AVAILABLE DATA -
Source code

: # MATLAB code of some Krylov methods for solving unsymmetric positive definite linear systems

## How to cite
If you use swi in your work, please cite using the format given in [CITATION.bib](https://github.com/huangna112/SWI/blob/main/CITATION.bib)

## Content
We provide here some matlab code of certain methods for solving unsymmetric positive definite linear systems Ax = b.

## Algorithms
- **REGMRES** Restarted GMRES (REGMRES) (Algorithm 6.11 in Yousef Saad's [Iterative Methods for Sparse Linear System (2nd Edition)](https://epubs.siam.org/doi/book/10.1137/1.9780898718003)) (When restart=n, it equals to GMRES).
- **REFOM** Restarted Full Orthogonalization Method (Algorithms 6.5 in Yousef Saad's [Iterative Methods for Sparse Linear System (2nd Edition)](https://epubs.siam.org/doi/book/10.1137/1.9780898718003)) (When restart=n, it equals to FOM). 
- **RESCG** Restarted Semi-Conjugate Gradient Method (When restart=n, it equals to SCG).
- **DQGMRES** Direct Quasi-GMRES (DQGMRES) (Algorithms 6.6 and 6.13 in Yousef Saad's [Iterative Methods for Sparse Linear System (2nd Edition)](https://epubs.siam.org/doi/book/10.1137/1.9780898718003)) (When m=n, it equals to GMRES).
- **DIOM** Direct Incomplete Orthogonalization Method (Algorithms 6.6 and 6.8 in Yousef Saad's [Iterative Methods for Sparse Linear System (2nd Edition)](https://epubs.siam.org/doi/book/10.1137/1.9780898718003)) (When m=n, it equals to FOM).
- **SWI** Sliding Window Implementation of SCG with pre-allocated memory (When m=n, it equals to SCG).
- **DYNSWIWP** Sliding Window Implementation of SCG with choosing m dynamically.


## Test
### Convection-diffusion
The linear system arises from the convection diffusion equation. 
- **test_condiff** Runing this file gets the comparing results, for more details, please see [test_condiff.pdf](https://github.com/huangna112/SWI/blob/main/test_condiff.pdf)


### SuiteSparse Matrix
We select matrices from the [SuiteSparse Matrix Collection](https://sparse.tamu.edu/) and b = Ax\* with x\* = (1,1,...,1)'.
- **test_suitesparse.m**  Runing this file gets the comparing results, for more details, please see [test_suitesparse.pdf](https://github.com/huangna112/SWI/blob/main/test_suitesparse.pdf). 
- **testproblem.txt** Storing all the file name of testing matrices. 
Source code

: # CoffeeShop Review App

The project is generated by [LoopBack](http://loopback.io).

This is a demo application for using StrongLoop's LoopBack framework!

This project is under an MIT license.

WHAT THIS TASK INVOLVES -
Find how many lines in the material above contain "main", and answer with that number only.

TASK ANSWER -
3